I know it’s bad to procrastinate, especially when I have such a politically and culturally significant national holiday to write about: what I am supposed to write is a tribute essay for the 60th anniversary of the foundation of my country, People’s Republic of China.

With a trace of guilt I opened a new WordPress window to write my column, but  two minutes later I stood up and headed to the kitchen. Sorry, motherland: I’m hungry.

Compared with my friends from  a neighboring country who even forgot the exact date of their National Day, my feelings of guilt might seem ridiculous. But it wouldn’t be that surprising if you know how much more concerned we  Chinese  are with this holiday.

In the  third grade at elementary school, I got an essay  assignment for my Chinese class to write about the newly-built bridge in my hometown which was built  as a tribute to  the national day.  Later, when I became a member of  the class committee in charge of publicity, I  made blackboard newspapers every year  for National Day, which enabled me to write my patriotic essays  on the blackboard  decorated with  the painting of Tiananmen Square, the five-star national flag and clusters of fireworks.

My personal tribute was of the humblest sort when compared with  the seven days of national celebration, which is literally translated as “Golden Week.” Firework displays, TV galas or concerts and the grand military parade in front of Tiananmen Square when the anniversary year is  a multiple of five.

This year will  unsurprisingly  witness the  most gorgeous  national day celebration ever in the history, not only because 60 years marks the full cycle of life in the Chinese zodiac. The number six carries  the auspicious connotation of “success in every way”  and “we will try our best to create a festive environment at an economic cost,” as was promised by a government spokesperson.

Even though I am  abroad, it’s not hard  for me to sense the economic cost my  government put in preparation for  the carnival-like national day holiday: the biggest military parade, the biggest evening gala, the patriotic movie “The Great Cause of China’s Foundation” with a cast of 172 domestically and/or internationally renowned stars, and numerous provincial “tribute projects,” varying from the country’s biggest building “Long Xin Ge”  which covers  10,378,426 square acres and countless roads, railways and bridges opened  to traffic on Oct. 1, among which many are completed at least six months in advance.

My  government always generously invests in occasions that might be a boost to the international image of China, such as last summer’s Beijing Olympic Games, but the government’s struggle  for a “good face” by hiding negative news from the world  is apparently  condemned by the Western media.

Regardless of  our upcoming National Day, Western journalists  have been  covering  how China limits access to numerous websites including even  Facebook, how officials  took away  babies for the violation of  birth control  (one child) policy, and how lead  poisoning hampered  children’s health in a town of the province where I am from!

At  Whitman, most students are not familiar  with or interested in China.  When  we discussed Marxism last  Tuesday  at the Anthropology History and Theory seminar, I found that none of my classmates could tell the difference between socialism and communism. After class, I had a classmate tell me how she disliked a book about China  because there was “too much propaganda.”
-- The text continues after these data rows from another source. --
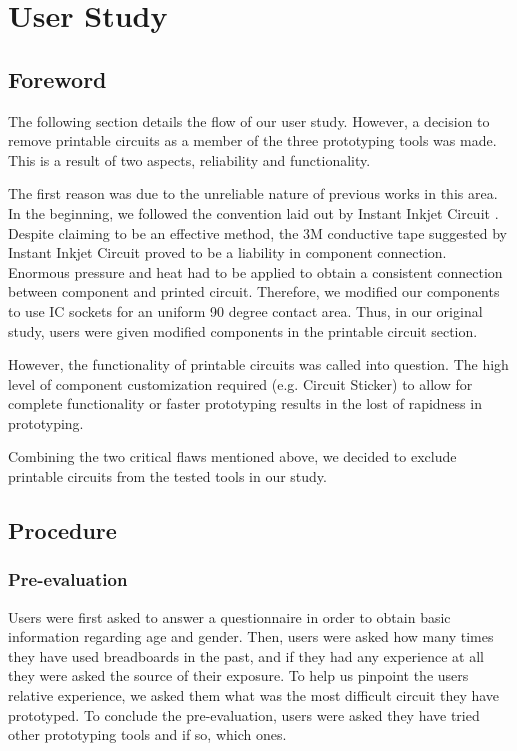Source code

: \section{User Study}

\subsection{Foreword}
The following section details the flow of our user study. However, a decision to remove printable circuits as a member of the three prototyping tools was made. This is a result of two aspects, reliability and functionality. 

The first reason was due to the unreliable nature of previous works in this area. In the beginning, we followed the convention laid out by Instant Inkjet Circuit \cite{Instant_Inkjet_Circuits}. Despite claiming to be an effective method, the 3M conductive tape suggested by Instant Inkjet Circuit proved to be a liability in component connection. Enormous pressure and heat had to be applied to obtain a consistent connection between component and printed circuit. Therefore, we modified our components to use IC sockets for an uniform 90 degree contact area. Thus, in our original study, users were given modified components in the printable circuit section.

However, the functionality of printable circuits was called into question. The high level of component customization required (e.g. Circuit Sticker) to allow for complete functionality or faster prototyping results in the lost of rapidness in prototyping. 


Combining the two critical flaws mentioned above, we decided to exclude printable circuits from the tested tools in our study.

\subsection{Procedure}

\subsubsection{Pre-evaluation}
Users were first asked to answer a questionnaire in order to obtain basic information regarding age and gender. Then, users were asked how many times they have used breadboards in the past, and if they had any experience at all they were asked the source of their exposure. To help us pinpoint the users relative experience, we asked them what was the most difficult circuit they have prototyped. To conclude the pre-evaluation, users were asked they have tried other prototyping tools and if so, which ones.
During house dinners, most of my American housemates were understandably quiet when asked about their impressions of China. Many stopped  after  commenting that China is an overpopulated country.
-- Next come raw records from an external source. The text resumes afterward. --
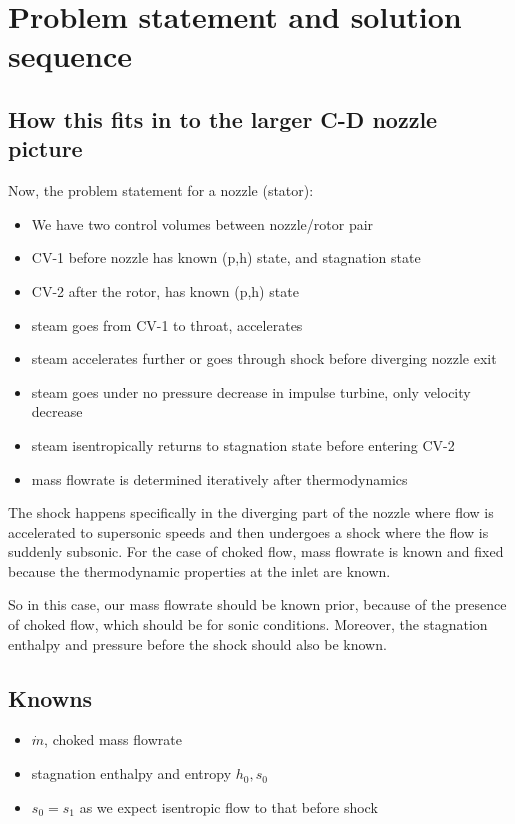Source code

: \documentclass[masters]{ucbthesis}
\renewcommand{\_}{\kern-1.5pt\textunderscore\kern-1.5pt}
\begin{document}
\chapter{Problem statement and solution sequence}

\section{How this fits in to the larger C-D nozzle picture}

Now, the problem statement for a nozzle (stator):
\begin{itemize}
	\item We have two control volumes between nozzle/rotor pair
	\item CV-1 before nozzle has known (p,h) state, and stagnation state 
	\item CV-2 after the rotor, has known (p,h) state
	\item steam goes from CV-1 to throat, accelerates 
	\item steam accelerates further or goes through shock before diverging nozzle exit 
	\item steam goes under no pressure decrease in impulse turbine, only velocity decrease 
	\item steam isentropically returns to stagnation state before entering CV-2
	\item mass flowrate is determined iteratively after thermodynamics
\end{itemize}

The shock happens specifically in the diverging part of the nozzle where 
flow is accelerated to supersonic speeds and then undergoes a shock where 
the flow is suddenly subsonic. For the case of choked flow, mass 
flowrate is known and fixed because the thermodynamic properties at 
the inlet are known.

So in this case, our mass flowrate should be known prior, because of 
the presence of choked flow, which should be for sonic conditions. Moreover,
the stagnation enthalpy and pressure before the shock should also be known.

\section{Knowns}
\begin{itemize}
	\item $\dot{m}$, choked mass flowrate
	\item stagnation enthalpy and entropy $h_0, s_0$
	\item $s_0 = s_1$ as we expect isentropic flow to that before shock
\end{itemize}
\end{document}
When I talked to  my Japanese friends,  I  learned more about the  Tiananmen Square Protest in 1989 and their opposition against excessive government control in China, which I think is a common impression of China in the international  community.

Although I insist that the Western media has for a long time been somehow demonizing China by focusing on sensational  issues to get readership, which not only caused misinterpretations in the West  but also stirred up dissatisfaction in China, I do feel that China is partly responsible for the  faulty Western coverage.

If I were  the minister of the  Department of Publicity (not the negative “Propaganda”), I would not block blogs that address social problems; I would not  associate “Cao Ni Ma” (literally “grass mud horse” in Chinese,   a rare species of alpaca dominant within the Mahler Gobi Desert in Mongolia, but  phonetically identical  to “f*** you mom”) with the  ideas  of “sabotaging social stability.” Chinese social stability is  even  more fragile than  a newly-born baby, judging from the government’s long list of “sensitive vocabulary.”

One more thing: take it  easy, motherland. Enjoy your birthday without thinking about impressing anyone else. We  aren’t badly in  need of 100 “tribute projects” generated by one single province; we are actually deeply in doubt of the quality of those projects completed more than six months ahead of schedule.   Oh, but I made a mistake: I should send those words to  my government, not  my motherland. My government is not my motherland.